### Your task:
Transcribe word for word the lines below from the line with "image/filter : image" through the line with "## Gnosis Safe Multi-sigs", ends included.

### Given data:
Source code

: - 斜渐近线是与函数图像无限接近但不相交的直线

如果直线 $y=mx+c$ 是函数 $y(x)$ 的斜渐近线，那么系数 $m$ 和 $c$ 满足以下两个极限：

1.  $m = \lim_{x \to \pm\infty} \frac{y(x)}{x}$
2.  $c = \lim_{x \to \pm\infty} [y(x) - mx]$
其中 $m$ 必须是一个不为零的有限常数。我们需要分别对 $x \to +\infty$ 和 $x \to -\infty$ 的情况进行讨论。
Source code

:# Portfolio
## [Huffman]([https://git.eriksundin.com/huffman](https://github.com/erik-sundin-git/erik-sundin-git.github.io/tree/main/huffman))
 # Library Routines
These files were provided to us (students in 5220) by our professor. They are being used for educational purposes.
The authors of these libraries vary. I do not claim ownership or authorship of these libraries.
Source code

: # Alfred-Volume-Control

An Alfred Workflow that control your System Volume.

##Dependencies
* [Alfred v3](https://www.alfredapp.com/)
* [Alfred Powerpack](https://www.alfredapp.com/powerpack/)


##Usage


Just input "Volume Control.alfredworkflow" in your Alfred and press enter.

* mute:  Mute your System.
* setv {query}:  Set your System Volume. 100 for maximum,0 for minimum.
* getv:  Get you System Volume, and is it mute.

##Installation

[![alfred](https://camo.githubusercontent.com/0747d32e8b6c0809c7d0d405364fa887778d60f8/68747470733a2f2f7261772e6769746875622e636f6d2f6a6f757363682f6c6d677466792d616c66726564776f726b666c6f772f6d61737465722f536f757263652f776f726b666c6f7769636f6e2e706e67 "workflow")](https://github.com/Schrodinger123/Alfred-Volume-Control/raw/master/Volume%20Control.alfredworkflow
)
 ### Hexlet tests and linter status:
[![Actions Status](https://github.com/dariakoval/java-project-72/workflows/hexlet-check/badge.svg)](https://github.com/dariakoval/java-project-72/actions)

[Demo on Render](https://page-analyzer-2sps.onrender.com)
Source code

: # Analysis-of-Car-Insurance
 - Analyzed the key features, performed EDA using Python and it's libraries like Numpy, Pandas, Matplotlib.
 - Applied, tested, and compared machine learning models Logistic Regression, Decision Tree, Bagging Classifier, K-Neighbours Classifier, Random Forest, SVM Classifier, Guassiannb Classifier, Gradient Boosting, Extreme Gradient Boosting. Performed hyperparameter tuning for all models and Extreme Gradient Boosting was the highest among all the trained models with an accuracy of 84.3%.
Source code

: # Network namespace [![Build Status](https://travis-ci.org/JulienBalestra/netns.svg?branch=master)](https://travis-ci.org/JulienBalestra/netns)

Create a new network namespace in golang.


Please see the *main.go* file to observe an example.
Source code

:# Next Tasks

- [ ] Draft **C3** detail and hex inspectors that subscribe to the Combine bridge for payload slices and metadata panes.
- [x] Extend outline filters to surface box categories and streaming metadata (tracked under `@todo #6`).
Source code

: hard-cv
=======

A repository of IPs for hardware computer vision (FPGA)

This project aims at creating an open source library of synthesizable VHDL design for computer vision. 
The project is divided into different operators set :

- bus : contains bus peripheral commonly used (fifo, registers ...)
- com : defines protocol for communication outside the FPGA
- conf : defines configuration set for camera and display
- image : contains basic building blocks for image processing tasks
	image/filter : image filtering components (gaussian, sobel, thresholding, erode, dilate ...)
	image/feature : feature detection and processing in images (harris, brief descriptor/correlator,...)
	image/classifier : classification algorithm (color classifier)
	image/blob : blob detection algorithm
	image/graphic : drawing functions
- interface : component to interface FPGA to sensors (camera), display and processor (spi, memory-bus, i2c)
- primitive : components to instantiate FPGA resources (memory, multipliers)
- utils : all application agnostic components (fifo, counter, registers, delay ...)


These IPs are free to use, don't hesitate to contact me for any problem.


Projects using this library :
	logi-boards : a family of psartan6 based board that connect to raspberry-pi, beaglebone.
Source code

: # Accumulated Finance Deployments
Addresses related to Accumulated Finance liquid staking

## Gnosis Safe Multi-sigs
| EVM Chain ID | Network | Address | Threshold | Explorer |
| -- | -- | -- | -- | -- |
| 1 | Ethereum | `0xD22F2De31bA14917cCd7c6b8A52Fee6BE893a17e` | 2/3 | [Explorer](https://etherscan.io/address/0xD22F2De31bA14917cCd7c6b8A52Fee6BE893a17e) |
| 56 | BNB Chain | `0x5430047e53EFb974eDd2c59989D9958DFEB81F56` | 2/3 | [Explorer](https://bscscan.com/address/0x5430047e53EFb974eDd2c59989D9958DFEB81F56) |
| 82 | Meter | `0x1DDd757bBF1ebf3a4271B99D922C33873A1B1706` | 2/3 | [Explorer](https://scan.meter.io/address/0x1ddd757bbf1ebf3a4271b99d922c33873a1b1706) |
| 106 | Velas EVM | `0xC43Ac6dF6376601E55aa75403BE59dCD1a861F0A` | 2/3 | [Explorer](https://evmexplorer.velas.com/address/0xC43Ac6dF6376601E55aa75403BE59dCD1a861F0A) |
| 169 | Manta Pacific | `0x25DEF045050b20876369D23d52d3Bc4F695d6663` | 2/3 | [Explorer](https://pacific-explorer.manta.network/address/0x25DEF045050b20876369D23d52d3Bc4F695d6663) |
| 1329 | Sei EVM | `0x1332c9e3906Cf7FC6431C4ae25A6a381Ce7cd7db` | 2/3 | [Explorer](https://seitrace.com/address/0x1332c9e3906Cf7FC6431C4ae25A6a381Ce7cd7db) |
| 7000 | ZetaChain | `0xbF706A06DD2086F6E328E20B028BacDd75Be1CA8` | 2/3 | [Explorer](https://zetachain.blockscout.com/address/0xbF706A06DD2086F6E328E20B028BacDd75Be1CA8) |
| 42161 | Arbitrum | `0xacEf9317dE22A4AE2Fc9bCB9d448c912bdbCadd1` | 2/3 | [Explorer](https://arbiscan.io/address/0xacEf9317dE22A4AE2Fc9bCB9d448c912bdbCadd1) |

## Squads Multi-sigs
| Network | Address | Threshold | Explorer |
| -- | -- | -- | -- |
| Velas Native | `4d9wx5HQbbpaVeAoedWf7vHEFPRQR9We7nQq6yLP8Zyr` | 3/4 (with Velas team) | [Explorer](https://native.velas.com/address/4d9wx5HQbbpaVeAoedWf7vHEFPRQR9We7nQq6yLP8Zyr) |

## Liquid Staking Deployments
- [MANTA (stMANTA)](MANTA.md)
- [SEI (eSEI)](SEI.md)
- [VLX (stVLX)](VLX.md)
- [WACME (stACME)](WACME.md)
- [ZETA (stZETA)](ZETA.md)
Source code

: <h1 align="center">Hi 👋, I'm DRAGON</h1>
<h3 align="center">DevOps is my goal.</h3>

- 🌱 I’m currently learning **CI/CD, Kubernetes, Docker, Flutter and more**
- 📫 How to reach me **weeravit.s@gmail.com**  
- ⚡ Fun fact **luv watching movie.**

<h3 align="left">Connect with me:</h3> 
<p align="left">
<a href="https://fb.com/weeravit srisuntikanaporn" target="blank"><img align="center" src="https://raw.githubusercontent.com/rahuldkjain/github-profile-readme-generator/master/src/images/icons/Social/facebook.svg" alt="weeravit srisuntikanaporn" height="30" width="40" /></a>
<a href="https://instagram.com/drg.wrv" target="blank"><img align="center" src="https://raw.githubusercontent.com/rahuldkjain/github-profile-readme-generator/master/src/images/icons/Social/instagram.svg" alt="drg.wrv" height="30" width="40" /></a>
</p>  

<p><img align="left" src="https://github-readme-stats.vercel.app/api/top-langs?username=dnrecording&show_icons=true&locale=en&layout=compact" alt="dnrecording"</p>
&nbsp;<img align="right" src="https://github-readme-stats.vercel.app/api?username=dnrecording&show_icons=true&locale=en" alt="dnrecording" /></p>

### Reply to the exercise:
	image/filter : image filtering components (gaussian, sobel, thresholding, erode, dilate ...)
	image/feature : feature detection and processing in images (harris, brief descriptor/correlator,...)
	image/classifier : classification algorithm (color classifier)
	image/blob : blob detection algorithm
	image/graphic : drawing functions
- interface : component to interface FPGA to sensors (camera), display and processor (spi, memory-bus, i2c)
- primitive : components to instantiate FPGA resources (memory, multipliers)
- utils : all application agnostic components (fifo, counter, registers, delay ...)


These IPs are free to use, don't hesitate to contact me for any problem.


Projects using this library :
	logi-boards : a family of psartan6 based board that connect to raspberry-pi, beaglebone.
Source code

: # Accumulated Finance Deployments
Addresses related to Accumulated Finance liquid staking

## Gnosis Safe Multi-sigs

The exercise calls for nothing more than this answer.